Sembra un week end come tanti. Non lo è. Di qui a pochi giorni la maggioranza affronterà la prima vera prova che ne mette a rischio la sopravvivenza. L’ipotesi di un rinvio della sentenza definitiva Mediaset si è fatta remota. Alla fine persino Berlusconi ha chiesto di decidere subito. Se la sezione feriale della Cassazione gli darà retta tra martedì e mercoledì prossimo la sorte di Silvio Berlusconi sarà segnata. Il rinvio a un nuovo processo d’appello non lascerebbe le cose come stanno: rafforzerebbe di molto il governo. L’imputato si convincerebbe di aver visto giusto nel difendere a ogni costo lo scudo rappresentato dal sostegno al governo: e chi lo smuoverebbe più?

In caso di condanna le cose starebbero diversamente, ma forse meno del previsto. La decadenza da parlamentare è un processo lunghetto, questione di mesi e i paladini della stabilità si darebbero da fare per allungarli ancora. In quel lasso di tempo il Cavaliere avrebbe modo e tempo di preparare una mossa di contrattacco. Far cadere il governo subito, esponendosi o alla nascita di una nuova e ostilissima maggioranza o a elezioni nelle quali non potrebbe giocare in prima persona, una scelta poco astuta. Anche nell’eventualità per lui peggiore, Berlusconi probabilmente continuerà a scommettere sul governo Letta.
Sin qui le previsioni del premier sono dunque giustamente rosee. Quando però si passa alla sostanza delle cose la prospettiva si rovescia e le nuvole coprono ogni spicchio di sole. In questi tre mesi il governo non è riuscito a liberarsi da nessuna delle due ipoteche ne condizionano, se non la sorte, almeno l’operato: le divisioni all’interno della maggioranza e il ceppo europeo. Ieri a palazzo Madama, Letta ha risposto alle domande dei senatori sulla crisi economica, confermando l’impasse. Sull’Imu, linea del fuoco nello scontro tra Pd e Pdl, si è avvalso della facoltà di non rispondere. Sulla gabbia europea ha sbandierato come grande vittoria quel che è in realtà un risultato inconsistente, il finto allentamento del rigore, e ha usato l’argomento posticcio per giustificare la scelta di insistere sulla via della “virtuosità”, come è di moda definire il massacro sociale.

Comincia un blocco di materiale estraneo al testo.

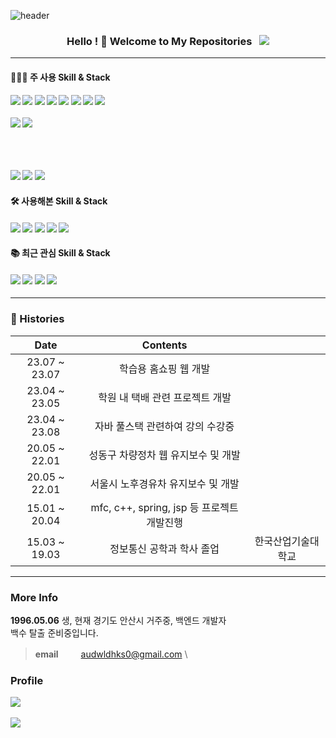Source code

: ![header](https://capsule-render.vercel.app/api?type=waving&color=0:66d9e8,100:eebefa&height=350&section=header&text=jiwan's%20GitHub&animation=twinkling&fontSize=50&fontColor=ffffff&fontAlignY=41&desc=Web%20Back%20End%20Developer&rotate=0)

<h3 align="center">
Hello ! 👋 Welcome to My Repositories &nbsp; <img src="https://hits.seeyoufarm.com/api/count/incr/badge.svg?url=https%3A%2F%2Fgithub.com%2Fsteven-yn&count_bg=%2379C83D&title_bg=%23555555&icon=&icon_color=%23E7E7E7&title=hits&edge_flat=false"/>
</h3>

---

#### 👩🏻‍💻 주 사용 Skill & Stack

<h4>
<img src="https://img.shields.io/badge/react-61DAFB?style=for-the-badge&logo=react&logoColor=000"/>
<img src="https://img.shields.io/badge/github_action-2088FF?style=for-the-badge&logo=github_action&logoColor=fff"/>
<img src="https://img.shields.io/badge/java-007396?style=for-the-badge&logo=java&logoColor=white">
<img src="https://img.shields.io/badge/javascript-F7DF1E?style=for-the-badge&logo=javascript&logoColor=black">
<img src="https://img.shields.io/badge/spring-6DB33F?style=for-the-badge&logo=spring&logoColor=white">
<img src="https://img.shields.io/badge/springboot-6DB33F?style=for-the-badge&logo=springboot&logoColor=white">
<img src="https://img.shields.io/badge/C++-00599C?style=for-the-badge&logo=c++&logoColor=white">
<img src="https://img.shields.io/badge/MFC-E21A2C?style=for-the-badge&logo=mfc&logoColor=white">
  <br><br>
<img src="https://img.shields.io/badge/oracle-F80000?style=for-the-badge&logo=oracle&logoColor=white">
<img src="https://img.shields.io/badge/mariaDB-003545?style=for-the-badge&logo=mariaDB&logoColor=white"><br><br>

  <br><br>
<img src="https://img.shields.io/badge/github-181717?style=for-the-badge&logo=github&logoColor=white">
<img src="https://img.shields.io/badge/apache tomcat-F8DC75?style=for-the-badge&logo=apachetomcat&logoColor=white">
<img src="https://img.shields.io/badge/gradle-02303A?style=for-the-badge&logo=gradle&logoColor=white">
</h4>

#### 🛠 사용해본 Skill & Stack
<h4>
  <img src="https://img.shields.io/badge/MongoDB-47A248?style=for-the-badge&logo=MongoDB&logoColor=fff"/>
  <img src="https://img.shields.io/badge/PostgreSQL-4169E1?style=for-the-badge&logo=PostgreSQL&logoColor=fff">
  <img src="https://img.shields.io/badge/redux-764ABC?style=for-the-badge&logo=redux&logoColor=fff"/>
  <img src="https://img.shields.io/badge/aws_ec2-FF9900?style=for-the-badge&logo=awsamplify&logoColor=fff"/>
  <img src="https://img.shields.io/badge/node.js-74b816?style=for-the-badge&logo=node.js&logoColor=fff"/>
</h4>
 
#### 📚 최근 관심 Skill & Stack
<h4>
<img src="https://img.shields.io/badge/Rust-000000?style=for-the-badge&logo=Rust&logoColor=fff" />
<img src="https://img.shields.io/badge/node.js-74b816?style=for-the-badge&logo=node.js&logoColor=fff"/>
<img src="https://img.shields.io/badge/NestJS-E0234E?style=for-the-badge&logo=NestJS&logoColor=fff"/>
<img src="https://img.shields.io/badge/express-000000?style=for-the-badge&logo=express&logoColor=fff"/> 
</h4>

---
### 🎥 Histories
<div align="center">
  
| Date | Contents | |
|:---:|:---:|:---:|
| 23.07 ~ 23.07 | 학습용 홈쇼핑 웹 개발
| 23.04 ~ 23.05 | 학원 내 택배 관련 프로젝트 개발
| 23.04 ~ 23.08 | 자바 풀스택 관련하여 강의 수강중
| 20.05 ~ 22.01 | 성동구 차량정차 웹 유지보수 및 개발
| 20.05 ~ 22.01 | 서울시 노후경유차 유지보수 및 개발
| 15.01 ~ 20.04 | mfc, c++, spring, jsp 등 프로젝트 개발진행 
| 15.03 ~ 19.03 | 정보통신 공학과 학사 졸업 | 한국산업기술대학교 |
  
</div>

---
### More Info 

**1996.05.06** 생, 현재 경기도 안산시 거주중, 백엔드 개발자 \
백수 탈출 준비중입니다.

> **email** 　　 audwldhks0@gmail.com \


<!-- [![Solved.ac Profile](http://mazassumnida.wtf/api/v2/generate_badge?boj=dus1009)](https://solved.ac/dus1009/) -->
<!--
[![Top Langs](https://github-readme-stats.vercel.app/api/top-langs/?username=ji0506&hide=jupyternotebook,java&layout=compact)](https://github.com/anuraghazra/github-readme-stats)
-->
### Profile
<img src="https://github-readme-stats.vercel.app/api/top-langs/?username=ji0506&layout=compact"><br><br>
<img src="https://github-readme-stats.vercel.app/api?username=ji0506&show_icons=true">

Ai due nodi irrisolti se ne è aggiunto un terzo: lo scontro sempre più frequente tra il governo e il parlamento. Il decreto sulle carceri era partito bene dal ministero di via Arenula, poi il Senato lo ha sfregiato in più punti. Il decreto Ilva era pieno di limiti nella versione del governo: grazie alla Camera è diventato del tutto indigeribile. Insomma, il governo può fare molto poco e quel poco non riguarda quasi mai il cuore dell’emergenza, cioè l’adozione di misure anticicliche per combattere la crisi. Anche quel poco, però, è esposto agli agguati di cospicue aree della maggioranza che, facendo blocco con pezzi d’opposizione, riescono puntualmente ad affondare tutto.

Alle soglie della pausa estiva il quadro presenta dunque numerosi aspetti apertamente paradossali. Il governo è più che mai solido, in virtù di un gioco di circostanze tra le quali figura non all’ultimo posto l’ostilità congenita del Capo dello Stato alla sola idea di riconvocare alle urne il popolo ex sovrano. Ma è anche più che mai condannato all’impotenza e alla passività.

Anche da questo punto di vista la risposta di Letta nel question time del Senato sul come risolvere la tragedia degli esodati, l’ammissione implicita di non averne la minima idea, è eloquente. Molti si felicitano comunque per la raggiunta stabilità. In effetti, volendo, si può dire che le situazioni di stallo, o di paralisi, siano tra le più stabili.